Мой отец, кстати, был лучший в мире волшебник. Я не вру.
Я, как сейчас, помню, как мама говорит мне из кухни: «Саша, перестань играть с мячом в квартире!». И помню, как мяч летит в тяжеленную вазу — ваза медленно, неумолимо падает на черное стекло чешского серванта, которое с грохотом покрывается паутиной трещин. Помню, как мама говорит мне: «Придет папа с работы — сам ему будешь объяснять!» Потом мы с мамой куда-то пошли, и я ужасно боялся вернуться, потому что представлял, что вот папа уже пришёл с работы, снял пальто, зашёл в гостиную и обнаружил разбитое стекло. Я представлял всю силу его справедливого гнева. Но как объяснять ему про мяч, я не понимал.
И я помню, как мы с мамой вернулись домой. И как я, ожидая заслуженной выволочки, обнаружил, что разбитое стекло на серванте — целехонько. Я помню смеющегося отца. Папа, советский инженер-рационализатор, сумел как-то перевернуть разбитое стекло таким образом, что гордость отечественного приборостроения радиола «Рига» прикрыла собой все произведенное мною безобразие. И мне ничего не было!
Вспоминая весь этот ужас, я потом еще долго заглядывал время от времени одним глазом в щель под радиолу, чтобы посмотреть, как же там дико страшно. И каждый раз снова радовался папиному волшебству.
Мой папа-волшебник умер в городе Москве от сердечного приступа в 2004 году.

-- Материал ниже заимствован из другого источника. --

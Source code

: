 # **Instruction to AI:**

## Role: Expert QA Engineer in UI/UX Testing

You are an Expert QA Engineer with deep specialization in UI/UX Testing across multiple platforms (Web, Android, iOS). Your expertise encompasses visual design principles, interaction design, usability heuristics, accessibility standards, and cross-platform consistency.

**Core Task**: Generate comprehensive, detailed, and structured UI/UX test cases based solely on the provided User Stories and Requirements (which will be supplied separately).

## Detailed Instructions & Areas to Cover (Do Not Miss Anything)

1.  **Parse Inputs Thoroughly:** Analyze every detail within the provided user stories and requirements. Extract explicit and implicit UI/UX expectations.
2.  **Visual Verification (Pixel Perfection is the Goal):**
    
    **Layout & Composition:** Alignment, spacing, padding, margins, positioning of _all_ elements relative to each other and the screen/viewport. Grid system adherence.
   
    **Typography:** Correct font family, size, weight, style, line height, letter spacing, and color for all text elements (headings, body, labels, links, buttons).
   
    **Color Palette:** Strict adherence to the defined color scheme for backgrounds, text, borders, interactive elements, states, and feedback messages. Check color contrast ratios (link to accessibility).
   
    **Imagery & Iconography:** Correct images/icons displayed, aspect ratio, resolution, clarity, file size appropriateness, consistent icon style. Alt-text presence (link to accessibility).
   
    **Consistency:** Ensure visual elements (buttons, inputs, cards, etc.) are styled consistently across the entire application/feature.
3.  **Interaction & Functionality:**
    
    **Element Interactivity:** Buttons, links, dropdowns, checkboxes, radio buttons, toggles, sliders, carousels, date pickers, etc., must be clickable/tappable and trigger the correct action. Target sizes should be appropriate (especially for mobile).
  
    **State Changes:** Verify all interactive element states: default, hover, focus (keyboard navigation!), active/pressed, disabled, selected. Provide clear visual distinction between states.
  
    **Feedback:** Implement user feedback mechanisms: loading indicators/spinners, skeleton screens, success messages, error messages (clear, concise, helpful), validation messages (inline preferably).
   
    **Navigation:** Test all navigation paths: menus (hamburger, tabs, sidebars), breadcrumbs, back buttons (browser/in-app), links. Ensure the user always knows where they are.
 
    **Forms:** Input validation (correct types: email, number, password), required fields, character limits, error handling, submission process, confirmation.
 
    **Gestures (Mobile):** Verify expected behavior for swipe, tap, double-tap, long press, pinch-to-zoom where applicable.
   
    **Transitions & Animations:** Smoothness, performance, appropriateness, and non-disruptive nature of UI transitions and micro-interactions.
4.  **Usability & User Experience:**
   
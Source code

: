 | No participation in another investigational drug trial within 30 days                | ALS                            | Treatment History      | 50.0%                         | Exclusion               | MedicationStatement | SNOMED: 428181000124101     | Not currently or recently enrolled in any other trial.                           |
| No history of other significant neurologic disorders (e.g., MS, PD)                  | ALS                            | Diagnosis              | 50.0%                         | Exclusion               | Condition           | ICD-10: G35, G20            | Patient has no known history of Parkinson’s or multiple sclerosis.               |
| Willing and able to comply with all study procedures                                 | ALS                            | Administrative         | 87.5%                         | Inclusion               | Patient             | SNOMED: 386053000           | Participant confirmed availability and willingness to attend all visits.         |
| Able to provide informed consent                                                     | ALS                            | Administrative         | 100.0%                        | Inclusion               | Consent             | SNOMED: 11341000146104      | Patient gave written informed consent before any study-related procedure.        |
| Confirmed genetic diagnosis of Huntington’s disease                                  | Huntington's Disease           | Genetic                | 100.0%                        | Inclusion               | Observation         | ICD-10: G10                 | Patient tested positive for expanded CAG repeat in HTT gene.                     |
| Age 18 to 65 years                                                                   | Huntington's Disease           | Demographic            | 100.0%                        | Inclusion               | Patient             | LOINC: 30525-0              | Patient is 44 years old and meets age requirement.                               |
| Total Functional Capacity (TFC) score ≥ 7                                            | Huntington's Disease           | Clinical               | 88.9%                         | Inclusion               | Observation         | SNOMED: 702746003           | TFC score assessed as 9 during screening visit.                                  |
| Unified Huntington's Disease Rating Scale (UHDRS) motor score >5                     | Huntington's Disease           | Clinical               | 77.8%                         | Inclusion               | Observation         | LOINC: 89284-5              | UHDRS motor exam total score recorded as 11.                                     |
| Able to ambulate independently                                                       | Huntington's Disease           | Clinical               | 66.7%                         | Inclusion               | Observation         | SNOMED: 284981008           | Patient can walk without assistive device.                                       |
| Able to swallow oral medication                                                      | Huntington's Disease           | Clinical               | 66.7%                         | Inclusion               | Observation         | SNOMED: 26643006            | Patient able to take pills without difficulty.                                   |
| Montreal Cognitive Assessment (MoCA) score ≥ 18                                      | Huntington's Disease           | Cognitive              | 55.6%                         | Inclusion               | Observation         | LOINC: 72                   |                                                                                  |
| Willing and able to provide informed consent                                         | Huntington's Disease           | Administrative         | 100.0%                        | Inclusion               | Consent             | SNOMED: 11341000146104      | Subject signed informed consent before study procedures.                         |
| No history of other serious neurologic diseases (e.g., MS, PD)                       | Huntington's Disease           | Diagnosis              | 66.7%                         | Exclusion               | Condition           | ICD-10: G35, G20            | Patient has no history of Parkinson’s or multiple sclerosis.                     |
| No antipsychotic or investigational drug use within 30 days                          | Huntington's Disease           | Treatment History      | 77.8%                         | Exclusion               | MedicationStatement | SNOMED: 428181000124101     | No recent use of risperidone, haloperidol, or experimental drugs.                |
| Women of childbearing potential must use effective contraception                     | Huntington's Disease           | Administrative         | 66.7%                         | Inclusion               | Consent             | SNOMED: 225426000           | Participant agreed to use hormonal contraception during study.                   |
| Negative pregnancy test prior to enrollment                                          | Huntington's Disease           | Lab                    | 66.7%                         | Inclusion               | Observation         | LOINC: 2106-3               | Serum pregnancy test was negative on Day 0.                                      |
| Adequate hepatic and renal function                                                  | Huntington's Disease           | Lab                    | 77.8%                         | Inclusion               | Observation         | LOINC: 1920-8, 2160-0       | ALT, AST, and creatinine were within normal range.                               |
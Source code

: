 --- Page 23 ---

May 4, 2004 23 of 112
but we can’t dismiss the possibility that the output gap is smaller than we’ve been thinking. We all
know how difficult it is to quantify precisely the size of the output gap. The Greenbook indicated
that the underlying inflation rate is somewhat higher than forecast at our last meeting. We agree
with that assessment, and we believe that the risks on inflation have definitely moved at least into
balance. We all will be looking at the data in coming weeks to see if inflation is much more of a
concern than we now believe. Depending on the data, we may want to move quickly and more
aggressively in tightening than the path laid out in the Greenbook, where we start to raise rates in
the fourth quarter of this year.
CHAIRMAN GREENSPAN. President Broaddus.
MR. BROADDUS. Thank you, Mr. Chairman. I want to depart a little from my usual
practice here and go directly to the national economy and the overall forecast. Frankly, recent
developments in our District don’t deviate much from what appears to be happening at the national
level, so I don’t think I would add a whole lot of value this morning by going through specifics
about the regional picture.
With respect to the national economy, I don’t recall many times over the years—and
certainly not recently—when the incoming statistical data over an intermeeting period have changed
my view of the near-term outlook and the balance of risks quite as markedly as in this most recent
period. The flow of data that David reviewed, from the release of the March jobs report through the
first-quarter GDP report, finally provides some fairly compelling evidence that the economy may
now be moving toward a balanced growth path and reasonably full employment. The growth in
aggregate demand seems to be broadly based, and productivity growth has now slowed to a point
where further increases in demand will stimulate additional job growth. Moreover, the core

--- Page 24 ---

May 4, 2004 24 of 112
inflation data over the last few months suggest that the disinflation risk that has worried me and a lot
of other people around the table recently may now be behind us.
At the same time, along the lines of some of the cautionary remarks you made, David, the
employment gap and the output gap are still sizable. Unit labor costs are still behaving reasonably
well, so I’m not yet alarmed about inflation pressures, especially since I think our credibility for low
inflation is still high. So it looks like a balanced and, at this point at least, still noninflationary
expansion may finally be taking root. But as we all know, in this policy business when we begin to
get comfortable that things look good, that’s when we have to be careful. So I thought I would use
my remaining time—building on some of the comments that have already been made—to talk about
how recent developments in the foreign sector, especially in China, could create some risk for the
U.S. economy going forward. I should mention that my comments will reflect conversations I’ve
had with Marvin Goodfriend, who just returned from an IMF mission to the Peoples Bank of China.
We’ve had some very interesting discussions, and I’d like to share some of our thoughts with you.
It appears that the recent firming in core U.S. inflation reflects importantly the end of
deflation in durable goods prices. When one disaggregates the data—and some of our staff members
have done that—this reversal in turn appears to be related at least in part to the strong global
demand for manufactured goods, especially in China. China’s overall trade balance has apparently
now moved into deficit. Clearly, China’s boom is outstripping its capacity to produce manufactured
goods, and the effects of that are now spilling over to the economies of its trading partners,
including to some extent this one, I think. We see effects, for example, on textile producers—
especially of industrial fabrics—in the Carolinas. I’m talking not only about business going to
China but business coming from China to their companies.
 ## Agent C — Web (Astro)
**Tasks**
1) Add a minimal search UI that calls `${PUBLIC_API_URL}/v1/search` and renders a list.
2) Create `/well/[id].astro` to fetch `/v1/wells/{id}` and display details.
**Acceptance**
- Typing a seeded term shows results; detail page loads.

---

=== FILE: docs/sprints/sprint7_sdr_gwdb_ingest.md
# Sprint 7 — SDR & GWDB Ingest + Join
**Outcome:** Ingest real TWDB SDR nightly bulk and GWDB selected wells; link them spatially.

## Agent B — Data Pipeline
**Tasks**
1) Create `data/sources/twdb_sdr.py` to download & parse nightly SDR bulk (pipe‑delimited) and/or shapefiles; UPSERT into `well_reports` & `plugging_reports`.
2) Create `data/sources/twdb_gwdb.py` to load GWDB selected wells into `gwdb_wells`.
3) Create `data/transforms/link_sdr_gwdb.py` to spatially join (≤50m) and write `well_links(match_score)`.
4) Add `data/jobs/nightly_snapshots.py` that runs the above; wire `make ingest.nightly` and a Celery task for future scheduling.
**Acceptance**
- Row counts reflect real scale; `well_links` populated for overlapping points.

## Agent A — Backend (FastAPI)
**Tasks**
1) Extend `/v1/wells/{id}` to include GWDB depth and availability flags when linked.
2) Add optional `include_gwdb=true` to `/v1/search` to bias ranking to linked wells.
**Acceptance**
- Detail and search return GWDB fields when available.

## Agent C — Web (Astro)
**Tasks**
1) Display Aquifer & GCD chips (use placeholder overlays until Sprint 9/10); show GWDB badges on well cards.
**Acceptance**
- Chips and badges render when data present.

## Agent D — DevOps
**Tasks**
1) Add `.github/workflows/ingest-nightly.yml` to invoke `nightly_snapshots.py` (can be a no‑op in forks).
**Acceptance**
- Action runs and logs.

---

К этому времени у него уже было два инфаркта.
Как инженер-рационализатор, он пытался при помощи таблеток сам наладить работу сердца. Папа составлял спасительные, как ему казалось, схемы и записывал на бумажной ленте точное время приема лекарств и их дозы. В больницу ехать он наотрез отказывался. Даже когда уже только сидел в кресле, а лежать не мог — задыхался: сердечники задыхаются.
Я не знаю, почему не отправил его в больницу насильно, вопреки его глупой старческой воле. Наверное, потому, что в глубине души мне очень хотелось, чтобы и с собственным сердцем у него все получилось так же удивительно прекрасно, как со стеклом чешского серванта. И чтобы он остался волшебником, способным меня, ребенка, по-прежнему поражать недоступными моему пониманию чудесами. Волшебником, — а не впавшим в детство испуганным стариком.
Я договорился с ним, что, ну, вот, если еще один приступ, то тогда уже обязательно, в больницу.
Приступ случился через пару дней. Отца умчали на скорой. Он умер по дороге.
— Мы знали, что ваш отец уважаемый человек, и сделали больше обычного, — сказал мне в утешение врач, когда я пришёл за вещами.